Friday, April 15, 2005 PERMALINK: Permanent link to archive for 4/15/05.

A rescue line into the swamp

reprinted from October 10, 2003

Our animated little thinker  Yesterday, I described some of the difficulties of getting around government obstacles to become an entrepreneur... particularly for small start-up firms.

You can get an idea just how serious this problem is by knowing that the libertarian Institute for Justice created, as part of the University of Chicago Law School, the Clinic on Entrepreneurship, the nation's first law firm that actively seeks to stimulate the private sector in an American inner city by providing transactional assistance to entrepreneurs. The Clinic provides training for law students that allows them, with supervision, to provide such assistance. It's a model program that IJ intends to duplicate, and it has been enormously successful, needing a lottery to select from the large number of students who want to enroll, and numerous small businesses successfully launched.

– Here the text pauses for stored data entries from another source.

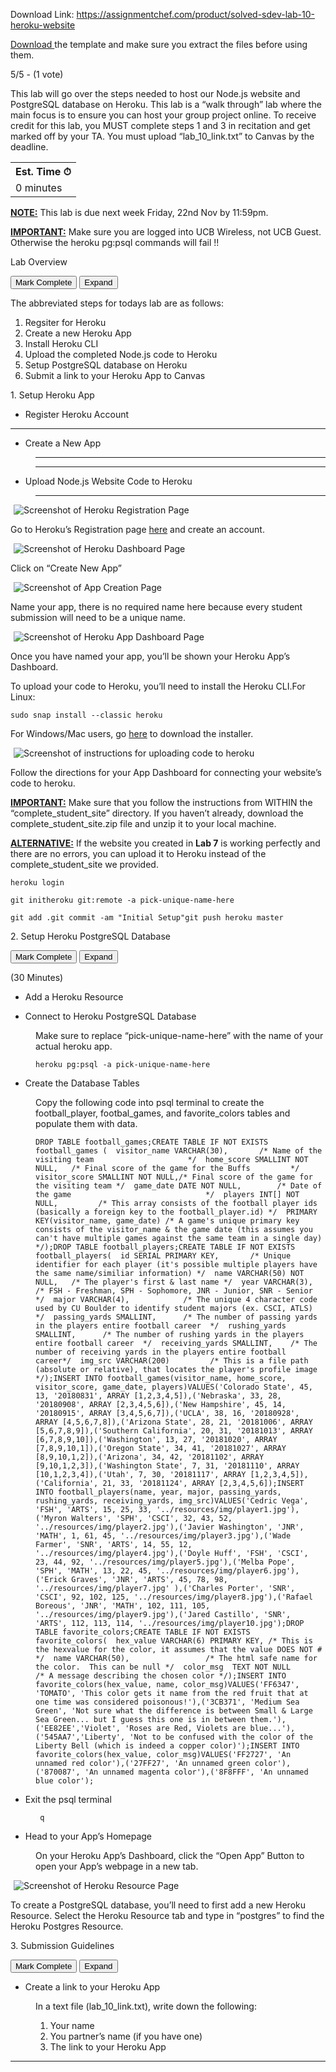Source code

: Download Link: https://assignmentchef.com/product/solved-sdev-lab-10-heroku-website
<br>


 <main class="container" role="main"></main>

<p class="h5"><a href="./complete_student_site.zip">Download </a>the template and make sure you extract the files before using them.



5/5 - (1 vote)

<p class="lead">This lab will go over the steps needed to host our Node.js website and PostgreSQL database on Heroku. This lab is a “walk through” lab where the main focus is to ensure you can host your group project online. To receive credit for this lab, you MUST complete steps 1 and 3 in recitation and get marked off by your TA. You must upload “lab_10_link.txt” to Canvas by the deadline.

<table class="table">

 <tbody>

  <tr>

   <th class="h5">Est. Time &#x23f1;</th>

  </tr>

  <tr>

   <td class="h5"><span id="eta">0</span> minutes</td>

  </tr>

 </tbody>

</table>

<b><u>NOTE:</u></b> This lab is due next week Friday, 22nd Nov by 11:59pm.

<b><u>IMPORTANT:</u></b> Make sure you are logged into UCB Wireless, not UCB Guest. Otherwise the heroku pg:psql commands will fail !!

<p class="alignleft h5">Lab Overview

<button class="btn btn-primary btn-sm alignbtn" type="button">Mark Complete</button> <button class="btn btn-primary btn-sm alignbtn" type="button" data-toggle="collapse" data-target="#multiCollapseExample1" aria-expanded="false" aria-controls="multiCollapseExample1">Expand</button>

The abbreviated steps for todays lab are as follows:

<ol>

 <li>Regsiter for Heroku</li>

 <li>Create a new Heroku App</li>

 <li>Install Heroku CLI</li>

 <li>Upload the completed Node.js code to Heroku</li>

 <li>Setup PostgreSQL database on Heroku</li>

 <li>Submit a link to your Heroku App to Canvas</li>

</ol>




<p class="alignleft h5">1. Setup Heroku App

<p class="alignright h5">

<dl>

 <dt>

  <ul>

   <li>Register Heroku Account</li>

  </ul>

 </dt>

 <dd></dd>

</dl>

<hr>

<dl>

 <dt>

  <ul>

   <li>Create a New App</li>

  </ul>

 </dt>

 <dd>

  <hr>

  <hr>

 </dd>

 <dt>

  <ul>

   <li>Upload Node.js Website Code to Heroku</li>

  </ul>

 </dt>

 <dd>

  <hr>

 </dd>

</dl>

<img decoding="async" alt="Screenshot of Heroku Registration Page" data-src="img/heroku_register.png" class="img-fluid lazyload" src="data:image/gif;base64,R0lGODlhAQABAAAAACH5BAEKAAEALAAAAAABAAEAAAICTAEAOw==">

<noscript>

 <img decoding="async" class="img-fluid" src="img/heroku_register.png" alt="Screenshot of Heroku Registration Page">

</noscript>

Go to Heroku’s Registration page <a href="https://signup.heroku.com/login" target="_blank" rel="noopener">here</a> and create an account.

<img decoding="async" alt="Screenshot of Heroku Dashboard Page" data-src="img/dashboard_heroku.png" class="img-fluid lazyload" src="data:image/gif;base64,R0lGODlhAQABAAAAACH5BAEKAAEALAAAAAABAAEAAAICTAEAOw==">

<noscript>

 <img decoding="async" class="img-fluid" src="img/dashboard_heroku.png" alt="Screenshot of Heroku Dashboard Page">

</noscript>

Click on “Create New App”

<img decoding="async" alt="Screenshot of App Creation Page" data-src="img/heroku_create_app.png" class="img-fluid lazyload" src="data:image/gif;base64,R0lGODlhAQABAAAAACH5BAEKAAEALAAAAAABAAEAAAICTAEAOw==">

<noscript>

 <img decoding="async" class="img-fluid" src="img/heroku_create_app.png" alt="Screenshot of App Creation Page">

</noscript>

Name your app, there is no required name here because every student submission will need to be a unique name.

<img decoding="async" alt="Screenshot of Heroku App Dashboard Page" data-src="img/heroku_app_dash.png" class="img-fluid lazyload" src="data:image/gif;base64,R0lGODlhAQABAAAAACH5BAEKAAEALAAAAAABAAEAAAICTAEAOw==">

<noscript>

 <img decoding="async" class="img-fluid" src="img/heroku_app_dash.png" alt="Screenshot of Heroku App Dashboard Page">

</noscript>

Once you have named your app, you’ll be shown your Heroku App’s Dashboard.

To upload your code to Heroku, you’ll need to install the Heroku CLI.For Linux:

<pre class="command-line" data-user="csci3308" data-host="csci3308-VirtualBox"><code class="language-bash">sudo snap install --classic heroku</code></pre>

For Windows/Mac users, go <a href="https://devcenter.heroku.com/articles/heroku-cli" target="_blank" rel="noopener">here</a> to download the installer.

<img decoding="async" alt="Screenshot of instructions for uploading code to heroku" data-src="img/upload_code_heroku.png" class="img-fluid lazyload" src="data:image/gif;base64,R0lGODlhAQABAAAAACH5BAEKAAEALAAAAAABAAEAAAICTAEAOw==">

<noscript>

 <img decoding="async" class="img-fluid" src="img/upload_code_heroku.png" alt="Screenshot of instructions for uploading code to heroku">

</noscript>

Follow the directions for your App Dashboard for connecting your website’s code to heroku.

<b><u>IMPORTANT:</u></b> Make sure that you follow the instructions from WITHIN the “complete_student_site” directory. If you haven’t already, download the complete_student_site.zip file and unzip it to your local machine.

<b><u>ALTERNATIVE:</u></b> If the website you created in <b>Lab 7</b> is working perfectly and there are no errors, you can upload it to Heroku instead of the complete_student_site we provided.

<pre class="command-line" data-user="csci3308" data-host="csci3308-VirtualBox"><code class="language-bash">heroku login</code></pre>

<pre class="command-line" data-user="csci3308" data-host="csci3308-VirtualBox"><code class="language-bash">git initheroku git:remote -a pick-unique-name-here</code></pre>

<pre class="command-line" data-user="csci3308" data-host="csci3308-VirtualBox"><code class="language-bash">git add .git commit -am "Initial Setup"git push heroku master</code></pre>

<p class="alignleft h5">2. Setup Heroku PostgreSQL Database

<button class="btn btn-primary btn-sm alignbtn" type="button">Mark Complete</button> <button class="btn btn-primary btn-sm alignbtn" type="button" data-toggle="collapse" data-target="#multiCollapseExample3" aria-expanded="false" aria-controls="multiCollapseExample3">Expand</button>

<p class="alignright h5">(<span id="time1" class="time">30</span> Minutes)

<dl>

 <dt>

  <ul>

   <li>Add a Heroku Resource</li>

  </ul>

 </dt>

 <dd></dd>

 <dt>

  <ul>

   <li>Connect to Heroku PostgreSQL Database</li>

  </ul>

 </dt>

 <dd>

  Make sure to replace “pick-unique-name-here” with the name of your actual heroku app.




  <pre class="command-line" data-user="csci3308" data-host="csci3308-VirtualBox"><code class="language-bash">heroku pg:psql -a pick-unique-name-here </code></pre>

 </dd>

 <dt>

  <ul>

   <li>Create the Database Tables</li>

  </ul>

 </dt>

 <dd>

  Copy the following code into psql terminal to create the football_player, footbal_games, and favorite_colors tables and populate them with data.




  <pre class="command-line" data-prompt="pick-unique-name-here::DATABASE="><code class="language-bash">DROP TABLE football_games;CREATE TABLE IF NOT EXISTS football_games (  visitor_name VARCHAR(30),       /* Name of the visiting team                     */  home_score SMALLINT NOT NULL,   /* Final score of the game for the Buffs         */  visitor_score SMALLINT NOT NULL,/* Final score of the game for the visiting team */  game_date DATE NOT NULL,        /* Date of the game                              */  players INT[] NOT NULL,         /* This array consists of the football player ids (basically a foreign key to the football_player.id) */  PRIMARY KEY(visitor_name, game_date) /* A game's unique primary key consists of the visitor_name &amp; the game date (this assumes you can't have multiple games against the same team in a single day) */);DROP TABLE football_players;CREATE TABLE IF NOT EXISTS football_players(  id SERIAL PRIMARY KEY,       /* Unique identifier for each player (it's possible multiple players have the same name/similiar information) */  name VARCHAR(50) NOT NULL,   /* The player's first &amp; last name */  year VARCHAR(3),             /* FSH - Freshman, SPH - Sophomore, JNR - Junior, SNR - Senior */  major VARCHAR(4),            /* The unique 4 character code used by CU Boulder to identify student majors (ex. CSCI, ATLS) */  passing_yards SMALLINT,      /* The number of passing yards in the players entire football career  */  rushing_yards SMALLINT,      /* The number of rushing yards in the players entire football career  */  receiving_yards SMALLINT,    /* The number of receiving yards in the players entire football career*/  img_src VARCHAR(200)         /* This is a file path (absolute or relative), that locates the player's profile image */);INSERT INTO football_games(visitor_name, home_score, visitor_score, game_date, players)VALUES('Colorado State', 45, 13, '20180831', ARRAY [1,2,3,4,5]),('Nebraska', 33, 28, '20180908', ARRAY [2,3,4,5,6]),('New Hampshire', 45, 14, '20180915', ARRAY [3,4,5,6,7]),('UCLA', 38, 16, '20180928', ARRAY [4,5,6,7,8]),('Arizona State', 28, 21, '20181006', ARRAY [5,6,7,8,9]),('Southern California', 20, 31, '20181013', ARRAY [6,7,8,9,10]),('Washington', 13, 27, '20181020', ARRAY [7,8,9,10,1]),('Oregon State', 34, 41, '20181027', ARRAY [8,9,10,1,2]),('Arizona', 34, 42, '20181102', ARRAY [9,10,1,2,3]),('Washington State', 7, 31, '20181110', ARRAY [10,1,2,3,4]),('Utah', 7, 30, '20181117', ARRAY [1,2,3,4,5]),('California', 21, 33, '20181124', ARRAY [2,3,4,5,6]);INSERT INTO football_players(name, year, major, passing_yards, rushing_yards, receiving_yards, img_src)VALUES('Cedric Vega', 'FSH', 'ARTS', 15, 25, 33, '../resources/img/player1.jpg'),('Myron Walters', 'SPH', 'CSCI', 32, 43, 52, '../resources/img/player2.jpg'),('Javier Washington', 'JNR', 'MATH', 1, 61, 45, '../resources/img/player3.jpg'),('Wade Farmer', 'SNR', 'ARTS', 14, 55, 12, '../resources/img/player4.jpg'),('Doyle Huff', 'FSH', 'CSCI', 23, 44, 92, '../resources/img/player5.jpg'),('Melba Pope', 'SPH', 'MATH', 13, 22, 45, '../resources/img/player6.jpg'),('Erick Graves', 'JNR', 'ARTS', 45, 78, 98, '../resources/img/player7.jpg' ),('Charles Porter', 'SNR', 'CSCI', 92, 102, 125, '../resources/img/player8.jpg'),('Rafael Boreous', 'JNR', 'MATH', 102, 111, 105, '../resources/img/player9.jpg'),('Jared Castillo', 'SNR', 'ARTS', 112, 113, 114, '../resources/img/player10.jpg');DROP TABLE favorite_colors;CREATE TABLE IF NOT EXISTS favorite_colors(  hex_value VARCHAR(6) PRIMARY KEY, /* This is the hexvalue for the color, it assumes that the value DOES NOT # */  name VARCHAR(50),                 /* The html safe name for the color.  This can be null */  color_msg  TEXT NOT NULL          /* A message describing the chosen color */);INSERT INTO favorite_colors(hex_value, name, color_msg)VALUES('FF6347', 'TOMATO', 'This color gets it name from the red fruit that at one time was considered poisonous!'),('3CB371', 'Medium Sea Green', 'Not sure what the difference is between Small &amp; Large Sea Green... but I guess this one is in between them.'),('EE82EE','Violet', 'Roses are Red, Violets are blue...'),('545AA7','Liberty', 'Not to be confused with the color of the Liberty Bell (which is indeed a copper color)');INSERT INTO favorite_colors(hex_value, color_msg)VALUES('FF2727', 'An unnamed red color'),('27FF27', 'An unnamed green color'),('870087', 'An unnamed magenta color'),('8F8FFF', 'An unnamed blue color');</code></pre>

 </dd>

 <dt>

  <ul>

   <li>Exit the psql terminal</li>

  </ul>

 </dt>

 <dd>

  <pre class="command-line" data-prompt="pick-unique-name-here::DATABASE="><code class="language-bash"> q</code></pre>

 </dd>

 <dt>

  <ul>

   <li>Head to your App’s Homepage</li>

  </ul>

 </dt>

 <dd>

  On your Heroku App’s Dashboard, click the “Open App” Button to open your App’s webpage in a new tab.

 </dd>

</dl>

<img decoding="async" alt="Screenshot of Heroku Resource Page" data-src="img/postgres_resource.png" class="img-fluid lazyload" src="data:image/gif;base64,R0lGODlhAQABAAAAACH5BAEKAAEALAAAAAABAAEAAAICTAEAOw==">

<noscript>

 <img decoding="async" class="img-fluid" src="img/postgres_resource.png" alt="Screenshot of Heroku Resource Page">

</noscript>

To create a PostgreSQL database, you’ll need to first add a new Heroku Resource. Select the Heroku Resource tab and type in “postgres” to find the Heroku Postgres Resource.

<p class="alignleft h5">3. Submission Guidelines

<button class="btn btn-primary btn-sm alignbtn" type="button">Mark Complete</button> <button class="btn btn-primary btn-sm alignbtn" type="button" data-toggle="collapse" data-target="#multiCollapseExample4" aria-expanded="false" aria-controls="multiCollapseExample4">Expand</button>

<dl>

 <dt>

  <ul>

   <li>Create a link to your Heroku App</li>

  </ul>

 </dt>

 <dd>

  In a text file (lab_10_link.txt), write down the following:




  <ol>

   <li>Your name</li>

   <li>You partner’s name (if you have one)</li>

   <li>The link to your Heroku App</li>

  </ol>

 </dd>

 <dt></dt>

</dl>

<p class="h4 text-center">

<hr>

A businessperson needs to know a mind-boggling web of laws, rules, and regulations to survive. He or she also needs to know how to circumvent bureaucratic inefficiency and to avoid bureaucratic tyranny. The journey is easier with the help of experienced and enthusiastic legal counsel. Though legal guidance has always been available to those who either have the means to afford it or who seek legal redress in the courtroom, counsel for low- to moderate-income entrepreneurs has been a rare commodity.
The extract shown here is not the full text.